▶ [Items from a dataset]:
________________
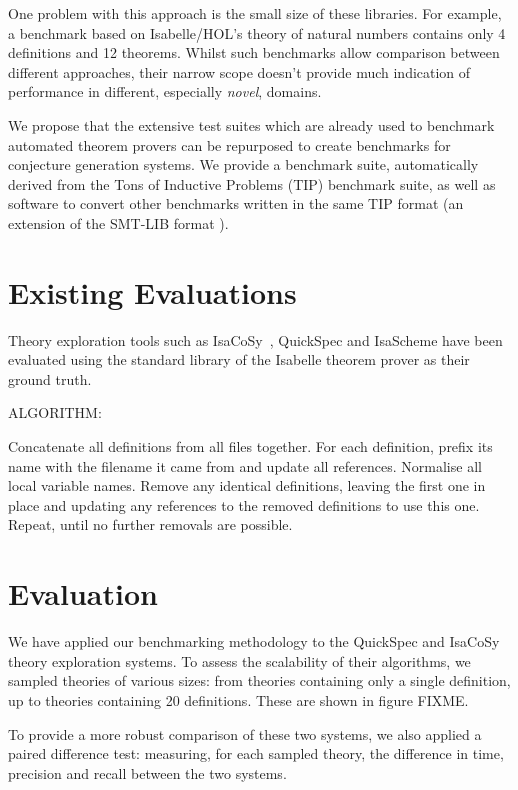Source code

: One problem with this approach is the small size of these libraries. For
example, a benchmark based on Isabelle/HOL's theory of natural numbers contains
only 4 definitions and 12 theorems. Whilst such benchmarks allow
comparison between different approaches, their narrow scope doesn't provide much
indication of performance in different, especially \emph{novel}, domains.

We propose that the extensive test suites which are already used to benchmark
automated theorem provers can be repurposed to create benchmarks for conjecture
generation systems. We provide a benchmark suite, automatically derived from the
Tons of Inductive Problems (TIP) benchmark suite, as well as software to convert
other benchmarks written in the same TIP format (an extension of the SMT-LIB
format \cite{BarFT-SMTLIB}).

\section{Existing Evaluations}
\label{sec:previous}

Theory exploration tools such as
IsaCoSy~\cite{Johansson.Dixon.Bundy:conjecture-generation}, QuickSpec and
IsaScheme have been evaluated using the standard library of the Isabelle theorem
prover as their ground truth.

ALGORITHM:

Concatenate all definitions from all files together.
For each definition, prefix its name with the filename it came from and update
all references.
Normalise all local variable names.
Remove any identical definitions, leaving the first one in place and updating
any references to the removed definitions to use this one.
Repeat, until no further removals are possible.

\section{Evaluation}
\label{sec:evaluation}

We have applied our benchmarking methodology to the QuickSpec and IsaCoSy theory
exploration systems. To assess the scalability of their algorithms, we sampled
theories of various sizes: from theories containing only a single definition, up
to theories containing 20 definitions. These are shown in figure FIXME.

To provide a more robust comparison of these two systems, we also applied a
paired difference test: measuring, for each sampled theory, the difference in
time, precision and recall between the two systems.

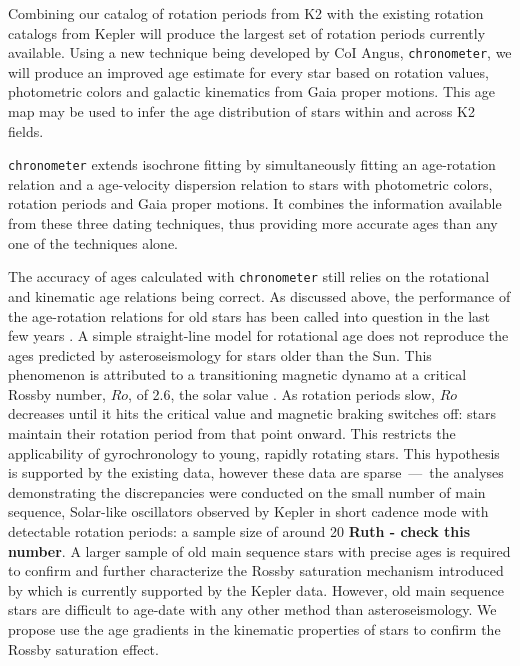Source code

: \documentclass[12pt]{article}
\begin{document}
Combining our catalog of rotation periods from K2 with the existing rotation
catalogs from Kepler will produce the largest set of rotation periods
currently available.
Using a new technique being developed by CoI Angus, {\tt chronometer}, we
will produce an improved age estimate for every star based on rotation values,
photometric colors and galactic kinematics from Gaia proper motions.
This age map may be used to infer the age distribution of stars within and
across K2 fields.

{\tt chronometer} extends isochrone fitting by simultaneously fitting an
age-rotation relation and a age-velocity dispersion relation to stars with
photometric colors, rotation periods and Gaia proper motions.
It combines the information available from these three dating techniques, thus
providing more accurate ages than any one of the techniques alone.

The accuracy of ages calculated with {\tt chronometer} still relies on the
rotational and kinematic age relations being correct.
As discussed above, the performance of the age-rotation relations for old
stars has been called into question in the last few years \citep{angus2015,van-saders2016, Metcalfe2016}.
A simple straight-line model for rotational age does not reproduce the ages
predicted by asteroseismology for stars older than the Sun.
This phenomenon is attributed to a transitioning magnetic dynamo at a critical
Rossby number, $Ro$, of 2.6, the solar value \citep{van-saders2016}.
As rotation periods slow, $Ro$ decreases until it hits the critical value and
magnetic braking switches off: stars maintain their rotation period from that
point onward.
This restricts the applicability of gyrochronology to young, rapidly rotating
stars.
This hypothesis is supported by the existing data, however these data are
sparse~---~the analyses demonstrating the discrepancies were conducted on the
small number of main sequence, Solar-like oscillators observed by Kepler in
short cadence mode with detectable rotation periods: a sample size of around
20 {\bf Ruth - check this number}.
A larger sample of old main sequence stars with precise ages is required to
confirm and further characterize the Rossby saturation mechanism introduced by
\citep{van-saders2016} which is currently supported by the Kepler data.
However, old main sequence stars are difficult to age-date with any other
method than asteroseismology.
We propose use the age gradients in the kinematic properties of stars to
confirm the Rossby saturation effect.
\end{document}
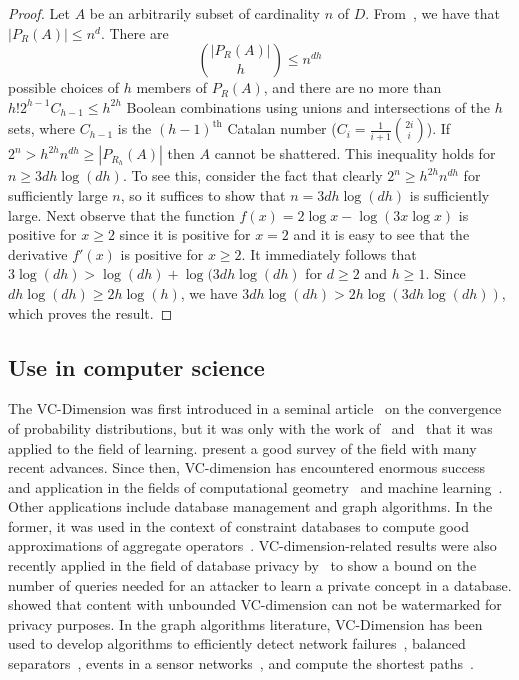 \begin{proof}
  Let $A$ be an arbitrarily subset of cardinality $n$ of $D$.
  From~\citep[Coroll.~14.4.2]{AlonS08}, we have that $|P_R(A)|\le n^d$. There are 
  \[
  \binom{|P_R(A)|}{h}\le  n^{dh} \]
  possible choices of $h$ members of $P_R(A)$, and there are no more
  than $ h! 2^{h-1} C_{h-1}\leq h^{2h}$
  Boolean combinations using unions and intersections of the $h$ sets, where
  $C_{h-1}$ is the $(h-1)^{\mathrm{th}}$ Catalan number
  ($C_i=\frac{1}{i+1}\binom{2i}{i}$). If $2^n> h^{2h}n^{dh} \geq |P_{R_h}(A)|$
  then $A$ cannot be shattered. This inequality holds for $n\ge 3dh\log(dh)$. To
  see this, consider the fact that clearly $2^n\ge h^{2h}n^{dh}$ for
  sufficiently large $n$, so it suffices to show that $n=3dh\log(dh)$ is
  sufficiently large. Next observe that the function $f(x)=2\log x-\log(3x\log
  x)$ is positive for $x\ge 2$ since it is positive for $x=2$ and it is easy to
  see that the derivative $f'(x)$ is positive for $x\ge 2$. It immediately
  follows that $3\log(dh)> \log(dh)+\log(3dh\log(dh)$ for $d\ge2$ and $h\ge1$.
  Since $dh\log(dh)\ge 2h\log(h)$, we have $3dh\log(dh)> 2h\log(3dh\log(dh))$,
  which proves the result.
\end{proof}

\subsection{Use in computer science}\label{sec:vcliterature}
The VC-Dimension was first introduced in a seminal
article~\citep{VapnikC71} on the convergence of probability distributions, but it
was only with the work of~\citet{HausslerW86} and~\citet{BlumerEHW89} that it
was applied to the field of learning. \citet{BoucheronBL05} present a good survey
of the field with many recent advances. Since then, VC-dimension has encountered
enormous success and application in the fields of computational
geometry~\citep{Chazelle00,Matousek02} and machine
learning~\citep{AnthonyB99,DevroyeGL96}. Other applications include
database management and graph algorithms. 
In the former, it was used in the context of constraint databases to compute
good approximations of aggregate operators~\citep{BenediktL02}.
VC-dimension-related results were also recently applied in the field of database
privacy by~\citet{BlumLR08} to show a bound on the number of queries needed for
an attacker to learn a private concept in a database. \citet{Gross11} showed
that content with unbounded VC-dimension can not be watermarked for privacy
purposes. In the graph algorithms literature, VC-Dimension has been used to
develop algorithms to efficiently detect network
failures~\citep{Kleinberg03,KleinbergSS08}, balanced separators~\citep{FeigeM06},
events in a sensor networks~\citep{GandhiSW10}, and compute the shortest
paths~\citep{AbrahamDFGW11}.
________________
▶ [Your goal]: Every line above should be reproduced exactly, please, with no pictures included.

▶ [Your solution]:
Source code

: One problem with this approach is the small size of these libraries. For
example, a benchmark based on Isabelle/HOL's theory of natural numbers contains
only 4 definitions and 12 theorems. Whilst such benchmarks allow
comparison between different approaches, their narrow scope doesn't provide much
indication of performance in different, especially \emph{novel}, domains.

We propose that the extensive test suites which are already used to benchmark
automated theorem provers can be repurposed to create benchmarks for conjecture
generation systems. We provide a benchmark suite, automatically derived from the
Tons of Inductive Problems (TIP) benchmark suite, as well as software to convert
other benchmarks written in the same TIP format (an extension of the SMT-LIB
format \cite{BarFT-SMTLIB}).

\section{Existing Evaluations}
\label{sec:previous}

Theory exploration tools such as
IsaCoSy~\cite{Johansson.Dixon.Bundy:conjecture-generation}, QuickSpec and
IsaScheme have been evaluated using the standard library of the Isabelle theorem
prover as their ground truth.

ALGORITHM:

Concatenate all definitions from all files together.
For each definition, prefix its name with the filename it came from and update
all references.
Normalise all local variable names.
Remove any identical definitions, leaving the first one in place and updating
any references to the removed definitions to use this one.
Repeat, until no further removals are possible.

\section{Evaluation}
\label{sec:evaluation}

We have applied our benchmarking methodology to the QuickSpec and IsaCoSy theory
exploration systems. To assess the scalability of their algorithms, we sampled
theories of various sizes: from theories containing only a single definition, up
to theories containing 20 definitions. These are shown in figure FIXME.

To provide a more robust comparison of these two systems, we also applied a
paired difference test: measuring, for each sampled theory, the difference in
time, precision and recall between the two systems.

Source code

: \documentclass[12pt]{article}
\begin{document}
Combining our catalog of rotation periods from K2 with the existing rotation
catalogs from Kepler will produce the largest set of rotation periods
currently available.
Using a new technique being developed by CoI Angus, {\tt chronometer}, we
will produce an improved age estimate for every star based on rotation values,
photometric colors and galactic kinematics from Gaia proper motions.
This age map may be used to infer the age distribution of stars within and
across K2 fields.

{\tt chronometer} extends isochrone fitting by simultaneously fitting an
age-rotation relation and a age-velocity dispersion relation to stars with
photometric colors, rotation periods and Gaia proper motions.
It combines the information available from these three dating techniques, thus
providing more accurate ages than any one of the techniques alone.

The accuracy of ages calculated with {\tt chronometer} still relies on the
rotational and kinematic age relations being correct.
As discussed above, the performance of the age-rotation relations for old
stars has been called into question in the last few years \citep{angus2015,van-saders2016, Metcalfe2016}.
A simple straight-line model for rotational age does not reproduce the ages
predicted by asteroseismology for stars older than the Sun.
This phenomenon is attributed to a transitioning magnetic dynamo at a critical
Rossby number, $Ro$, of 2.6, the solar value \citep{van-saders2016}.
As rotation periods slow, $Ro$ decreases until it hits the critical value and
magnetic braking switches off: stars maintain their rotation period from that
point onward.
This restricts the applicability of gyrochronology to young, rapidly rotating
stars.
This hypothesis is supported by the existing data, however these data are
sparse~---~the analyses demonstrating the discrepancies were conducted on the
small number of main sequence, Solar-like oscillators observed by Kepler in
short cadence mode with detectable rotation periods: a sample size of around
20 {\bf Ruth - check this number}.
A larger sample of old main sequence stars with precise ages is required to
confirm and further characterize the Rossby saturation mechanism introduced by
\citep{van-saders2016} which is currently supported by the Kepler data.
However, old main sequence stars are difficult to age-date with any other
method than asteroseismology.
We propose use the age gradients in the kinematic properties of stars to
confirm the Rossby saturation effect.
\end{document}
 \begin{proof}
  Let $A$ be an arbitrarily subset of cardinality $n$ of $D$.
  From~\citep[Coroll.~14.4.2]{AlonS08}, we have that $|P_R(A)|\le n^d$. There are 
  \[
  \binom{|P_R(A)|}{h}\le  n^{dh} \]
  possible choices of $h$ members of $P_R(A)$, and there are no more
  than $ h! 2^{h-1} C_{h-1}\leq h^{2h}$
  Boolean combinations using unions and intersections of the $h$ sets, where
  $C_{h-1}$ is the $(h-1)^{\mathrm{th}}$ Catalan number
  ($C_i=\frac{1}{i+1}\binom{2i}{i}$). If $2^n> h^{2h}n^{dh} \geq |P_{R_h}(A)|$
  then $A$ cannot be shattered. This inequality holds for $n\ge 3dh\log(dh)$. To
  see this, consider the fact that clearly $2^n\ge h^{2h}n^{dh}$ for
  sufficiently large $n$, so it suffices to show that $n=3dh\log(dh)$ is
  sufficiently large. Next observe that the function $f(x)=2\log x-\log(3x\log
  x)$ is positive for $x\ge 2$ since it is positive for $x=2$ and it is easy to
  see that the derivative $f'(x)$ is positive for $x\ge 2$. It immediately
  follows that $3\log(dh)> \log(dh)+\log(3dh\log(dh)$ for $d\ge2$ and $h\ge1$.
  Since $dh\log(dh)\ge 2h\log(h)$, we have $3dh\log(dh)> 2h\log(3dh\log(dh))$,
  which proves the result.
\end{proof}

\subsection{Use in computer science}\label{sec:vcliterature}
The VC-Dimension was first introduced in a seminal
article~\citep{VapnikC71} on the convergence of probability distributions, but it
was only with the work of~\citet{HausslerW86} and~\citet{BlumerEHW89} that it
was applied to the field of learning. \citet{BoucheronBL05} present a good survey
of the field with many recent advances. Since then, VC-dimension has encountered
enormous success and application in the fields of computational
geometry~\citep{Chazelle00,Matousek02} and machine
learning~\citep{AnthonyB99,DevroyeGL96}. Other applications include
database management and graph algorithms. 
In the former, it was used in the context of constraint databases to compute
good approximations of aggregate operators~\citep{BenediktL02}.
VC-dimension-related results were also recently applied in the field of database
privacy by~\citet{BlumLR08} to show a bound on the number of queries needed for
an attacker to learn a private concept in a database. \citet{Gross11} showed
that content with unbounded VC-dimension can not be watermarked for privacy
purposes. In the graph algorithms literature, VC-Dimension has been used to
develop algorithms to efficiently detect network
failures~\citep{Kleinberg03,KleinbergSS08}, balanced separators~\citep{FeigeM06},
events in a sensor networks~\citep{GandhiSW10}, and compute the shortest
paths~\citep{AbrahamDFGW11}.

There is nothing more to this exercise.